I got home, checked on my daughter, then took her to school at 10:20am. My wife joined me and we tracked VCX over lunch at the mall. Still gobsmacked.
Everything Happens At Once
With ten minutes to spare before five dads arrived for poker at 1pm, we tidied the house. At 4:40pm, mid poker hand, my phone buzzed. A $60 no show fee from my dentist. I had completely forgotten I had a teeth cleaning at 3pm. Meanwhile, emails were flooding in from readers who had invested in VCX, grateful and equally stunned.
I picked the kids up at 5pm, had dinner at home, then remembered some parents had organized pickleball in the park starting at 6:30pm. I was exhausted having been up since 5am. But I hate flaking, so I went. I left early at 7:40pm, showered, and helped load the car. We were on the road to Tahoe by 8:35pm.
Somewhere in the dark on Highway I-80W, I spent an hour voice dictating the first draft of my latest post. We pulled into the condo at 12:15am and I stayed up until 2:30am writing and editing: Stay Humble After A Large Investment Win: Scrub A Toilet.

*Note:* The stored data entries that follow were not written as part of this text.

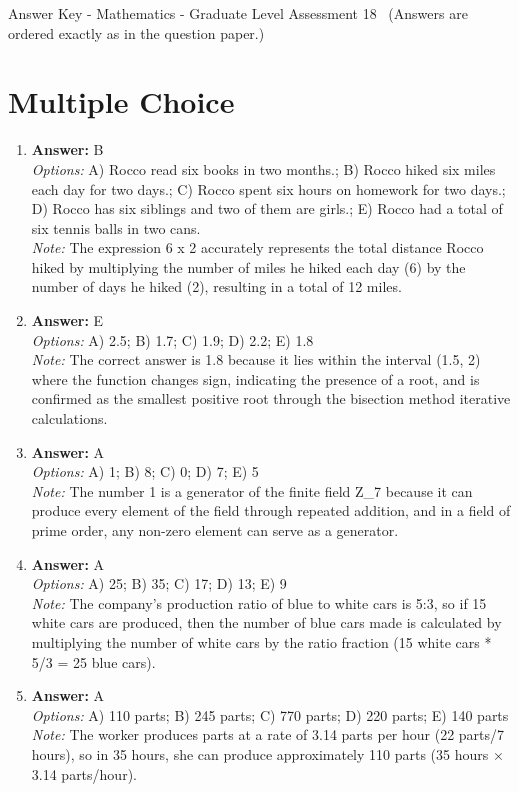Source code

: \documentclass[12pt]{article}
\begin{document}
\begin{center}
Answer Key - Mathematics - Graduate Level Assessment 18 \
\small (Answers are ordered exactly as in the question paper.)
\end{center}

\section*{Multiple Choice}
\begin{enumerate}[label=\arabic*.]
\item \textbf{Answer:} B
\\ \textit{Options:} A) Rocco read six books in two months.; B) Rocco hiked six miles each day for two days.; C) Rocco spent six hours on homework for two days.; D) Rocco has six siblings and two of them are girls.; E) Rocco had a total of six tennis balls in two cans.
\\ \textit{Note:} The expression 6 x 2 accurately represents the total distance Rocco hiked by multiplying the number of miles he hiked each day (6) by the number of days he hiked (2), resulting in a total of 12 miles.
\item \textbf{Answer:} E
\\ \textit{Options:} A) 2.5; B) 1.7; C) 1.9; D) 2.2; E) 1.8
\\ \textit{Note:} The correct answer is 1.8 because it lies within the interval (1.5, 2) where the function changes sign, indicating the presence of a root, and is confirmed as the smallest positive root through the bisection method iterative calculations.
\item \textbf{Answer:} A
\\ \textit{Options:} A) 1; B) 8; C) 0; D) 7; E) 5
\\ \textit{Note:} The number 1 is a generator of the finite field Z\_7 because it can produce every element of the field through repeated addition, and in a field of prime order, any non-zero element can serve as a generator.
\item \textbf{Answer:} A
\\ \textit{Options:} A) 25; B) 35; C) 17; D) 13; E) 9
\\ \textit{Note:} The company's production ratio of blue to white cars is 5:3, so if 15 white cars are produced, then the number of blue cars made is calculated by multiplying the number of white cars by the ratio fraction (15 white cars * 5/3 = 25 blue cars).
\item \textbf{Answer:} A
\\ \textit{Options:} A) 110 parts; B) 245 parts; C) 770 parts; D) 220 parts; E) 140 parts
\\ \textit{Note:} The worker produces parts at a rate of 3.14 parts per hour (22 parts/7 hours), so in 35 hours, she can produce approximately 110 parts (35 hours × 3.14 parts/hour).
\end{enumerate}
\end{document}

26 years separated my first unicorn from my second. VCSY as a wide-eyed first year at Goldman Sachs in 2000. VCX in 2026 as a blurry-eyed FIRE dad with not enough sleep in a school parking lot. Different chapter, same disbelief.
Everything happens at once. It just does. If you want to FIRE with kids while staying dedicated to your craft, get comfortable with the volatility. I hope knowing what goes into each post makes it a little more worth your time to read.
Filled With Mixed Emotions
It has been a genuinely strange week to be paying attention to markets.
The VCX euphoria and the broader macro picture existed on the exact same week, which tells you something about how compartmentalized financial life can feel right now.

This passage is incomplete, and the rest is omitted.